A.B.C-Zが体を張り続ける『ABChanZOO』テレビ東京・小野裕之プロデューサーに訊く<前編>
『ABChanZOO』はテレビ東京ほかで毎週土曜日深夜1時20分に放送中

プロデューサーが語るA.B.C-Zの個性<インタビュー前編>

A.B.C-Zのメンバー全員が出演する体験型バラエティー番組『ABChanZOO』(テレビ東京)。2013年の放送開始から8年目を迎えてもなおチャレンジし続ける同番組のプロデューサーを務めるテレビ東京の小野裕之氏にインタビュー。番組、そしてA.B.C-Zのメンバーについて、さらには撮影の裏側についても訊く。


【インタビュー後編】NGナシのA.B.C-Zが新たに「地上波でできないようなことに挑戦」テレ東・小野Pに訊く

コンサートや音楽番組では見せない顔を

――2013年の放送開始から8年目を迎えました。小野さんは2019年から担当されていますが、小野さんから見たA.B.C-Zはどんなメンバーですか?

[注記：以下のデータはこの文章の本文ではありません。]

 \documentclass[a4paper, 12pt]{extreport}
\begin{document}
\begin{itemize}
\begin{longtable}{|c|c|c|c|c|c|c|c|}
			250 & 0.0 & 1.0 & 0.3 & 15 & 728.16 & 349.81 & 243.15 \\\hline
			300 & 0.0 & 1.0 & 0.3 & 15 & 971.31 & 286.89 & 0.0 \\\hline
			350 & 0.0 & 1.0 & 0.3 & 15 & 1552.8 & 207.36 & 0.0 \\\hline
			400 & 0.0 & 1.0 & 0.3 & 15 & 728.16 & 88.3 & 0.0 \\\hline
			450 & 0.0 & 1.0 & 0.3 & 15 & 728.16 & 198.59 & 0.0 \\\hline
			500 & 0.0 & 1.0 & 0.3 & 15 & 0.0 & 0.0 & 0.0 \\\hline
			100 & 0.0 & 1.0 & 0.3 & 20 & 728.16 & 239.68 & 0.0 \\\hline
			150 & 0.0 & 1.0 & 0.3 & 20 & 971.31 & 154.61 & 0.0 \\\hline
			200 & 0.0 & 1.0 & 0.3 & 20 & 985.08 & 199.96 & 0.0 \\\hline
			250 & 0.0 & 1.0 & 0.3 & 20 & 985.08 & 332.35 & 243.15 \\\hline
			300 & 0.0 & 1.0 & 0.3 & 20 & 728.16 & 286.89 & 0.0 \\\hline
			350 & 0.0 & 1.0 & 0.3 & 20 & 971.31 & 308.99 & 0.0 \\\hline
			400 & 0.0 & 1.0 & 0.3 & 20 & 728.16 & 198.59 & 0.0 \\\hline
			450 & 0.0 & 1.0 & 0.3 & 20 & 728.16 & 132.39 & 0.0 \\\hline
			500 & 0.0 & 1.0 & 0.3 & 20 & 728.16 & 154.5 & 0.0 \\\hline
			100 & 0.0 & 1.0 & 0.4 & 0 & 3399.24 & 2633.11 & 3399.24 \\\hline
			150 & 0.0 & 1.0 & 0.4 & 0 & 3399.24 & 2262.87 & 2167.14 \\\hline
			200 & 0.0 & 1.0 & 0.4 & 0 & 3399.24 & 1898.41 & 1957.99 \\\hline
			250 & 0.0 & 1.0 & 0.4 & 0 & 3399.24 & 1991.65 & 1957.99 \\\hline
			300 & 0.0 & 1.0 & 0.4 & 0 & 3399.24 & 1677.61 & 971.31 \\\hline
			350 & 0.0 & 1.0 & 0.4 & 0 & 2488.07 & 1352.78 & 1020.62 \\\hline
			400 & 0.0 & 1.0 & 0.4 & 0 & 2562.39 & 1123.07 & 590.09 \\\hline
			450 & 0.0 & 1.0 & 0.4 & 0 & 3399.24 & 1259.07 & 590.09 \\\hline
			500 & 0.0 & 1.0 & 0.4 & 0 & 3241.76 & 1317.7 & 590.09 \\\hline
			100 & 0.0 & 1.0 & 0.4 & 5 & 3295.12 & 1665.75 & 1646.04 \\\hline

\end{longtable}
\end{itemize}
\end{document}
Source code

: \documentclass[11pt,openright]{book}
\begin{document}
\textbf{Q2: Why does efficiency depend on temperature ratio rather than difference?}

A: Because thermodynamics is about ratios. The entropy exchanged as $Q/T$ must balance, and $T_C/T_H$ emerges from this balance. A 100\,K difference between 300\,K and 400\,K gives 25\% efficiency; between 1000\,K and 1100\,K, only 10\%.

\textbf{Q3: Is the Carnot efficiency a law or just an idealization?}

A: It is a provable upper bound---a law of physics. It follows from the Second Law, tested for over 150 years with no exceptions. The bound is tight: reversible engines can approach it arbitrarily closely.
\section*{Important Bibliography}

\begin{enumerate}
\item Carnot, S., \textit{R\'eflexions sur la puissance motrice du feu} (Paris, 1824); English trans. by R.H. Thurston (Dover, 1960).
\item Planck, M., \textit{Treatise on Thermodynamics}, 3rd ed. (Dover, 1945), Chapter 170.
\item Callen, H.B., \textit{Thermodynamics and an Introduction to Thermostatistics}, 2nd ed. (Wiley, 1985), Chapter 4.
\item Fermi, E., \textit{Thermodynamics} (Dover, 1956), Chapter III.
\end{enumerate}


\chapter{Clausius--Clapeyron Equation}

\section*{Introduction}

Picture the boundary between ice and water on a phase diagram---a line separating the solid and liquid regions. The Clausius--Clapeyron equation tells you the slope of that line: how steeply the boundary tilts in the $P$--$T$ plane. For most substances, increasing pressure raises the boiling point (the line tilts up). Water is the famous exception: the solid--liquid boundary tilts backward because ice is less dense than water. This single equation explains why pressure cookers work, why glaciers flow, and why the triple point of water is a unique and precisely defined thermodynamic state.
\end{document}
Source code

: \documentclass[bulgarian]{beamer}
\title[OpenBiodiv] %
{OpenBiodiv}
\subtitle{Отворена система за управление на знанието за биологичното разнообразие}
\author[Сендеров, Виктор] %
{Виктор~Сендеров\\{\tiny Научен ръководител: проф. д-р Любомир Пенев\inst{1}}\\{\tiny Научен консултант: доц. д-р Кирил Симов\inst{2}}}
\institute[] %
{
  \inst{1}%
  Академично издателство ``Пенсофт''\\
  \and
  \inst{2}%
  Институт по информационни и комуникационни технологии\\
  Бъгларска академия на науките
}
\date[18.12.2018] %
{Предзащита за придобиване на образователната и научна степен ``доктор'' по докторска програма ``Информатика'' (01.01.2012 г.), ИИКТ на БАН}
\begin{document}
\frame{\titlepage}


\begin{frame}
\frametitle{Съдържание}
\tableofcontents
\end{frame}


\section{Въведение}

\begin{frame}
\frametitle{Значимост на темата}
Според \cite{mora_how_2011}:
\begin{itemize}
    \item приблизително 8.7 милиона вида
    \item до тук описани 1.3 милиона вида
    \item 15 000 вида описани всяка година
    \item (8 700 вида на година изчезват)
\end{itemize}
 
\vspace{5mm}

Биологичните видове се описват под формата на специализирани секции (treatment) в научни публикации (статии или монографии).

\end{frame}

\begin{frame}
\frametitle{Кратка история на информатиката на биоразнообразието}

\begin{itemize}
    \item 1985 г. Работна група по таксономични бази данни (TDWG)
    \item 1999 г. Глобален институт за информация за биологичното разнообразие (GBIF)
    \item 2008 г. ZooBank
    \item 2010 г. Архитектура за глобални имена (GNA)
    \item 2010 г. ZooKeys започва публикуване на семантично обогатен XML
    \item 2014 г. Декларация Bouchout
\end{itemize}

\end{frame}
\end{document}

小野裕之氏(以下、小野):はっしー(橋本良亮)は、最初はツンツンしてるのかなって思ったんですけど、動物が好きで、ああ見えて優しいですね。カッコつけようとしているんですけど、実は家庭的で、優しい人柄が出ちゃう。あと、グループのリーダーとして、しっかりしなきゃっていうのがあるんじゃないかな。ロケの時には全力で取り組んでくれます。

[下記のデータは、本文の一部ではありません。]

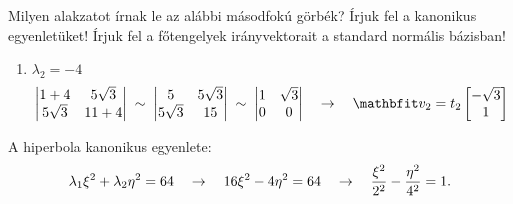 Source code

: \documentclass[exercise]{math-standalone}
\begin{document}
\begin{exercise}{%
    Milyen alakzatot írnak le az alábbi másodfokú görbék?
    Írjuk fel a kanonikus egyenletüket!
    Írjuk fel a főtengelyek irányvektorait a standard normális bázisban!
  }
{\begin{enumerate}[a)]
\begin{enumerate}[1)]
                    \[
                      \begin{vmatrix}
                        1 - 16     & 5 \sqrt{3} \\
                        5 \sqrt{3} & 11 - 16
                      \end{vmatrix} \;\sim\; \begin{vmatrix}
                        -15        & 5 \sqrt{3} \\
                        5 \sqrt{3} & -5
                      \end{vmatrix} \;\sim\; \begin{vmatrix}
                        -\sqrt{3} & 1 \\
                        0         & 0
                      \end{vmatrix}
                      \quad \rightarrow \quad
                      \rvec v_1 = t_1 \begin{bmatrix}
                        1 \\ \sqrt{3}
                      \end{bmatrix}
                    \]
              \item $\lambda_2 = -4$
                    \[
                      \begin{vmatrix}
                        1 + 4      & 5 \sqrt{3} \\
                        5 \sqrt{3} & 11 + 4
                      \end{vmatrix} \;\sim\; \begin{vmatrix}
                        5          & 5 \sqrt{3} \\
                        5 \sqrt{3} & 15
                      \end{vmatrix} \;\sim\; \begin{vmatrix}
                        1 & \sqrt{3} \\
                        0 & 0
                      \end{vmatrix}
                      \quad \rightarrow \quad
                      \rvec v_2 = t_2 \begin{bmatrix}
                        -\sqrt{3} \\ 1
                      \end{bmatrix}
                    \]
            \end{enumerate}

            A hiperbola kanonikus egyenlete:
            \[
              \lambda_1 \xi^2 + \lambda_2 \eta^2 = 64
              \quad \rightarrow \quad
              16 \xi^2 - 4 \eta^2 = 64
              \quad \rightarrow \quad
              \frac{\xi^2}{2^2} - \frac{\eta^2}{4^2} = 1
              \text.
            \]


\end{enumerate}}
\end{exercise}
\end{document}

戸塚(祥太)くんは、いわゆる芸術肌というか、絵がうまかったり本が好きだったり。ロケの中でもそういうところをなるべく出していきたいなと思っています。


塚田(僚一)くんは、見たらわかるんですけど、筋肉。身体能力が高いっていうとこですかね。河合(郁人)くんは、やっぱり気が利く。MCとして番組全体を見るのがうまいですね。河合くんは残りの4人の個性をどうやったら出せるかっていうことを常に考えていると思うんです。

五関(晃一)くんに関しては、ちょっとまだ謎なところが実は僕の中ではあるんだけど、シュールな感じのネタをすると、ハマることがけっこう多くて。
だからどっちかと言ったら、やらされている感じのほうが五関くんにはいいのかなって思います。自らやるというよりは、身を任せるっていうのが特徴かなと思います。

――音楽番組などに出演する時と、キャラクターはさほど変わらないんでしょうか。

小野:音楽番組だと基本的にカッコつけるじゃないですか。カッコつけないといけないと思いますし。この番組では、そうじゃないところがある、という部分を出してあげたいなと思っています。
普段見られない、コンサートとかではなかなか見せないメンバーそれぞれの特徴をなるべく出せていけたらと、企画も含めてそういう考え方で動いています。

毎回テーマがユニークで、バラエティに富んでいるのも『ABChanZOO』らしいところ

――番組の初回放送が2013年7月21日、今年で8年目を迎えました。番組の成長を小野さんはどのように見ていますか?

小野:僕は最初の方は関わっていないんですけど、やっぱり基本は「体を張る」。メンバーがとにかく汗かいて、苦労するなかで見つかるものというか、出来上がるものを軸に考えていて、それは今も変わっていません。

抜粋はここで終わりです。